By Michael Kolowich published January 30, 2012

3 Simple Strategies to Tame Your Video Content Budget

Online video works. It brings your message to life. You love it; your prospects love it; even the bean counters love it, simply because it gets results. In fact, a recent Ad-ology study, 2011 Small Business Marketing Forecast, found that 45 percent of small businesses planned to increase resources for online video (double last year’s number). And Interactive Media Strategies reports that bigger companies plan to grow business video spending by 30 percent.

Every message begs for a video. Every product. Every offer. Online visitors expect video. And since messages, offers, and products change constantly, you need to keep churning out updates before your precious online video assets go stale.

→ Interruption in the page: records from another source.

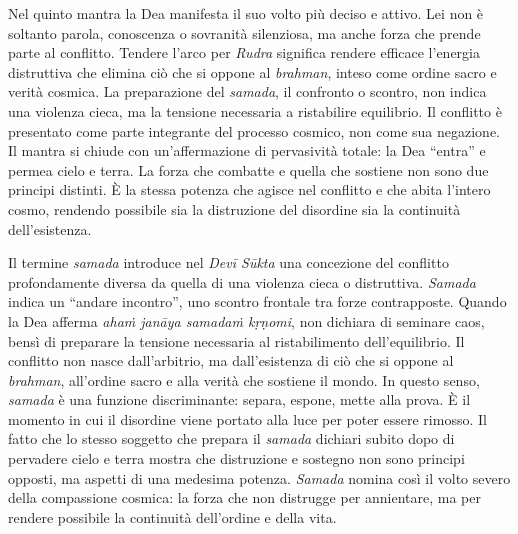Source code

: Nel quinto mantra la Dea manifesta il suo volto più deciso e attivo. Lei non è soltanto parola, conoscenza o sovranità silenziosa, ma anche forza che prende parte al conflitto. Tendere l’arco per \textit{Rudra} significa rendere efficace l’energia distruttiva che elimina ciò che si oppone al \textit{brahman}, inteso come ordine sacro e verità cosmica. La preparazione del \textit{samada}, il confronto o scontro, non indica una violenza cieca, ma la tensione necessaria a ristabilire equilibrio. Il conflitto è presentato come parte integrante del processo cosmico, non come sua negazione. Il mantra si chiude con un’affermazione di pervasività totale: la Dea “entra” e permea cielo e terra. La forza che combatte e quella che sostiene non sono due principi distinti. È la stessa potenza che agisce nel conflitto e che abita l’intero cosmo, rendendo possibile sia la distruzione del disordine sia la continuità dell’esistenza.

Il termine \textit{samada} introduce nel \textit{Devī Sūkta} una concezione del conflitto profondamente diversa da quella di una violenza cieca o distruttiva. \textit{Samada} indica un “andare incontro”, uno scontro frontale tra forze contrapposte. Quando la Dea afferma \textit{ahaṁ janāya samadaṁ kṛṇomi}, non dichiara di seminare caos, bensì di preparare la tensione necessaria al ristabilimento dell’equilibrio. Il conflitto non nasce dall’arbitrio, ma dall’esistenza di ciò che si oppone al \textit{brahman}, all’ordine sacro e alla verità che sostiene il mondo. In questo senso, \textit{samada} è una funzione discriminante: separa, espone, mette alla prova. È il momento in cui il disordine viene portato alla luce per poter essere rimosso. Il fatto che lo stesso soggetto che prepara il \textit{samada} dichiari subito dopo di pervadere cielo e terra mostra che distruzione e sostegno non sono principi opposti, ma aspetti di una medesima potenza. \textit{Samada} nomina così il volto severo della compassione cosmica: la forza che non distrugge per annientare, ma per rendere possibile la continuità dell’ordine e della vita.
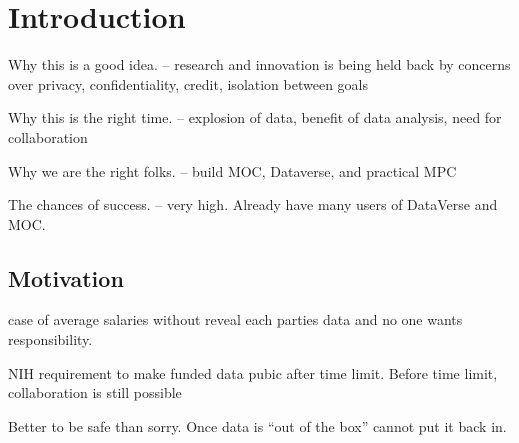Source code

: \section{Introduction}

Why this is a good idea. -- research and innovation is being held back by concerns over privacy, confidentiality, credit, isolation between goals

Why this is the right time. -- explosion of data, benefit of data analysis,  need for collaboration

Why we are the right folks. -- build MOC, Dataverse, and practical MPC

The chances of success. -- very high.  Already have many users of DataVerse and MOC.  

\subsection{Motivation}

case of average salaries without reveal each parties data and no one wants responsibility.

NIH requirement to make funded data pubic after time limit.   Before time limit, collaboration is still possible

Better to be safe than sorry.  Once data is ``out of the box'' cannot put it back in.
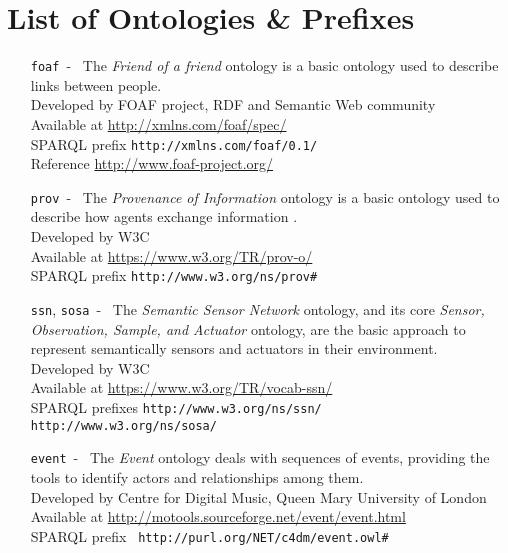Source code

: \documentclass[11pt, twoside, openright]{report}   	%
\begin{document}
\chapter*{List of Ontologies \& Prefixes}
\label{sec:ontology_list}
\small
\begin{enumerate}
\itemsep15pt
\renewcommand{\labelenumi}{\textbf{\theenumi}}
\item[\texttt{foaf}~-~] The \textit{Friend of a friend} ontology is a basic ontology used to describe links between people. \\
Developed by \hfill FOAF project, RDF and Semantic Web community \\
Available at \hfill \url{http://xmlns.com/foaf/spec/} \\
SPARQL prefix \hfill \texttt{http://xmlns.com/foaf/0.1/} \\
Reference \hfill \url{http://www.foaf-project.org/}

\item[\texttt{prov}~-~] The \textit{Provenance of Information} ontology is a basic ontology used to describe how agents exchange information . \\
Developed by \hfill W3C \\
Available at \hfill \url{https://www.w3.org/TR/prov-o/} \\
SPARQL prefix \hfill \texttt{http://www.w3.org/ns/prov\#}

\item[\texttt{ssn}, \texttt{sosa}~-~] The \textit{Semantic Sensor Network} ontology, and its core \textit{Sensor, Observation, Sample, and Actuator} ontology, are the basic approach to represent semantically sensors and actuators in their environment. \\
Developed by \hfill W3C \\
Available at \hfill \url{https://www.w3.org/TR/vocab-ssn/} \\
SPARQL prefixes \hfill \texttt{http://www.w3.org/ns/ssn/} \\
\null \hfill \texttt{http://www.w3.org/ns/sosa/}

\item[\texttt{event}~-~] The \textit{Event} ontology deals with sequences of events, providing the tools to identify actors and relationships among them. \\
Developed by \hfill Centre for Digital Music, Queen Mary University of London \\
Available at \hfill \url{http://motools.sourceforge.net/event/event.html} \\
SPARQL prefix \hfill \texttt{
http://purl.org/NET/c4dm/event.owl\#}


\end{enumerate}
\end{document}

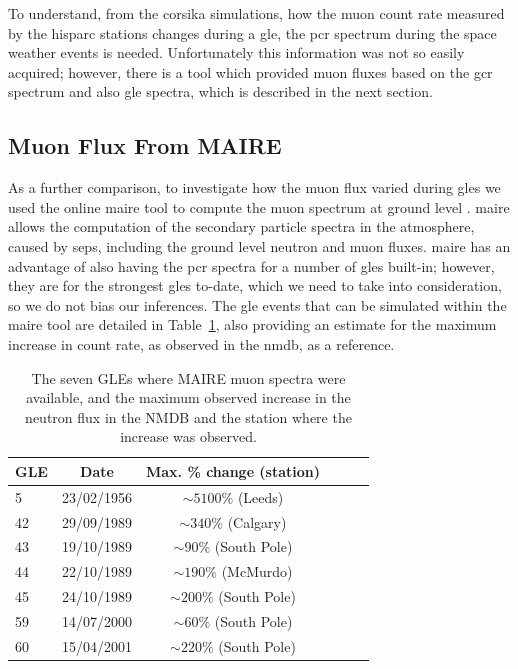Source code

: To understand, from the \gls{corsika} simulations, how the muon count rate measured by the \gls{hisparc} stations changes during a \gls{gle}, the \gls{pcr} spectrum during the space weather events is needed. Unfortunately this information was not so easily acquired; however, there is a tool which provided muon fluxes based on the \gls{gcr} spectrum and also \gls{gle} spectra, which is described in the next section.



\subsection{Muon Flux From MAIRE}\label{sec:MAIRE_flux}

As a further comparison, to investigate how the muon flux varied during \glspl{gle} we used the online \gls{maire} tool to compute the muon spectrum at ground level \citep{dyer_calculations_2003, lei_atmospheric_2004}. \gls{maire} allows the computation of the secondary particle spectra in the atmosphere, caused by \glspl{sep}, including the ground level neutron and muon fluxes. \gls{maire} has an advantage of also having the \gls{pcr} spectra for a number of \glspl{gle} built-in; however, they are for the strongest \glspl{gle} to-date, which we need to take into consideration, so we do not bias our inferences. The \gls{gle} events that can be simulated within the \gls{maire} tool are detailed in Table~\ref{tab:MAIRE_GLEs}, also providing an estimate for the maximum increase in count rate, as observed in the \gls{nmdb}, as a reference.

\vspace{1em}

\begin{table}[ht!]
	\begin{center}
		\caption{The seven GLEs where MAIRE muon spectra were available, and the maximum observed increase in the neutron flux in the NMDB and the station where the increase was observed.}
		\label{tab:MAIRE_GLEs}
		\begin{tabular}{l c c c c c}
			\hline
			{\bf GLE} & {\bf Date} & {\bf Max. \% change (station)} \\
			\hline
			5  & 23/02/1956 & $\sim 5100\%$ (Leeds) \\
			42 & 29/09/1989 & $\sim 340\%$ (Calgary) \\
			43 & 19/10/1989 & $\sim 90\%$ (South Pole) \\
			44 & 22/10/1989 & $\sim 190\%$ (McMurdo) \\
			45 & 24/10/1989 & $\sim 200\%$ (South Pole) \\
			59 & 14/07/2000 & $\sim 60\%$ (South Pole) \\
			60 & 15/04/2001 & $\sim 220\%$ (South Pole) \\
			\hline
		\end{tabular}
	\end{center}
\end{table}

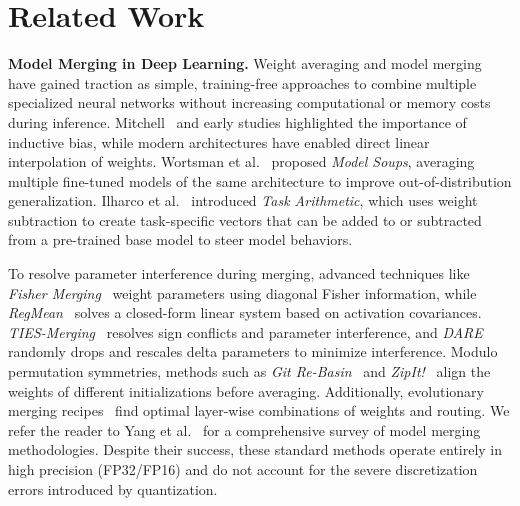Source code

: \section{Related Work}
\label{sec:related_work}

\textbf{Model Merging in Deep Learning.} 
Weight averaging and model merging have gained traction as simple, training-free approaches to combine multiple specialized neural networks without increasing computational or memory costs during inference. Mitchell~\cite{mitchell80} and early studies highlighted the importance of inductive bias, while modern architectures have enabled direct linear interpolation of weights. Wortsman et al.~\cite{wortsman22} proposed \emph{Model Soups}, averaging multiple fine-tuned models of the same architecture to improve out-of-distribution generalization. Ilharco et al.~\cite{ilharco22} introduced \emph{Task Arithmetic}, which uses weight subtraction to create task-specific vectors that can be added to or subtracted from a pre-trained base model to steer model behaviors. 

To resolve parameter interference during merging, advanced techniques like \emph{Fisher Merging}~\cite{matena2022merging} weight parameters using diagonal Fisher information, while \emph{RegMean}~\cite{jin2023dataless} solves a closed-form linear system based on activation covariances. \emph{TIES-Merging}~\cite{yadav2023ties} resolves sign conflicts and parameter interference, and \emph{DARE}~\cite{yu2024language} randomly drops and rescales delta parameters to minimize interference. Modulo permutation symmetries, methods such as \emph{Git Re-Basin}~\cite{ainsworth2023git} and \emph{ZipIt!}~\cite{stoica2023zipit} align the weights of different initializations before averaging. Additionally, evolutionary merging recipes~\cite{akiba2025evolutionary} find optimal layer-wise combinations of weights and routing. We refer the reader to Yang et al.~\cite{yang2026ModelMergingSurvey} for a comprehensive survey of model merging methodologies. Despite their success, these standard methods operate entirely in high precision (FP32/FP16) and do not account for the severe discretization errors introduced by quantization.

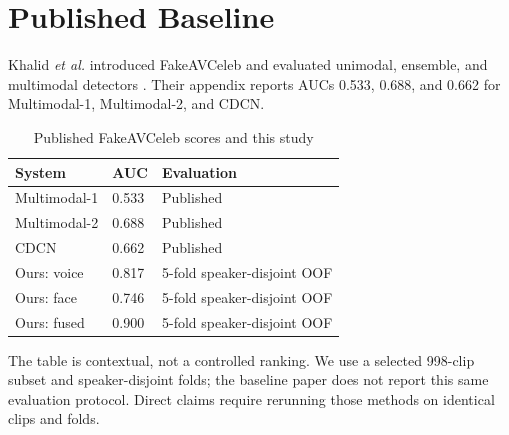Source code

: \documentclass[conference]{IEEEtran}
\begin{document}
\section{Published Baseline}
Khalid \emph{et al.} introduced FakeAVCeleb and evaluated unimodal, ensemble, and multimodal detectors \cite{khalid}. Their appendix reports AUCs 0.533, 0.688, and 0.662 for Multimodal-1, Multimodal-2, and CDCN.
\begin{table}[t]\caption{Published FakeAVCeleb scores and this study}\label{tab:base}\centering\footnotesize
\begin{tabular}{lll}\toprule System&AUC&Evaluation\\\midrule
Multimodal-1 \cite{khalid}&0.533&Published\\
Multimodal-2 \cite{khalid}&0.688&Published\\
CDCN \cite{khalid}&0.662&Published\\
Ours: voice&0.817&5-fold speaker-disjoint OOF\\
Ours: face&0.746&5-fold speaker-disjoint OOF\\
Ours: fused&0.900&5-fold speaker-disjoint OOF\\\bottomrule\end{tabular}\end{table}
The table is contextual, not a controlled ranking. We use a selected 998-clip subset and speaker-disjoint folds; the baseline paper does not report this same evaluation protocol. Direct claims require rerunning those methods on identical clips and folds.
\end{document}
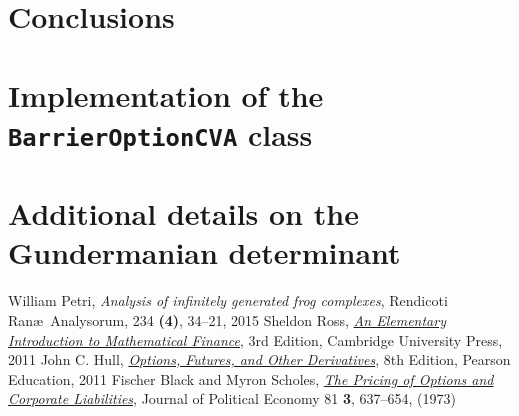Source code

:\documentclass[12pt, oneside]{book}
\theoremstyle{plain}
\theoremstyle{definition}
\begin{document}
\chapter{Conclusions}
\lipsum[100]

\appendix
\chapter{Implementation of the {\tt BarrierOptionCVA} class}
\lipsum[100]
\chapter[shorter running title]{Additional details on the Gundermanian determinant}
\lipsum[100]




\begin{thebibliography}{9}
   William Petri, 
  {\it Analysis of infinitely generated frog complexes},
	Rendicoti Ran\ae \ Analysorum, 234 {\bf (4)}, 34--21, 2015
  Sheldon Ross, {\it 
  \href{https://www-dawsonera-com.ezproxy.library.qmul.ac.uk/abstract/9781139069694}{An Elementary Introduction to Mathematical Finance}},
	3rd Edition, Cambridge University Press, 2011
	John C. Hull, 
	{\it \href{https://www-dawsonera-com.ezproxy.library.qmul.ac.uk/abstract/9781447930419}{Options, Futures, and Other Derivatives}},
	8th Edition, Pearson Education, 2011
	Fischer Black and  Myron Scholes,
	{\it \href{https://www.cs.princeton.edu/courses/archive/fall09/cos323/papers/black_scholes73.pdf}
	{The Pricing of Options and Corporate Liabilities}},
	Journal of Political Economy 81 {\bf 3}, 637--654,  (1973)
	
\end{thebibliography}
\end{document}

But the uncomfortable truth is that demand for online video is growing much faster than the budgets necessary to produce it. Without a modern approach, and a whole new strategy, creating video can chew up your precious content budget before you know it. You can tame your video content budget, however.

Until recently, online video often required specialized skills, fancy equipment, big budgets, and lots of effort. A super-slick video could cost anywhere from $10k to $100k or more to produce. Small armies of camera people, gaffers, lighting specialists, and makeup artists descended on the world of marketing. And while it’s impressive to see a little bit of Hollywood unfold on your company’s production floor, the new reality is that you don’t always need Hollywood production values to make a video that delivers value.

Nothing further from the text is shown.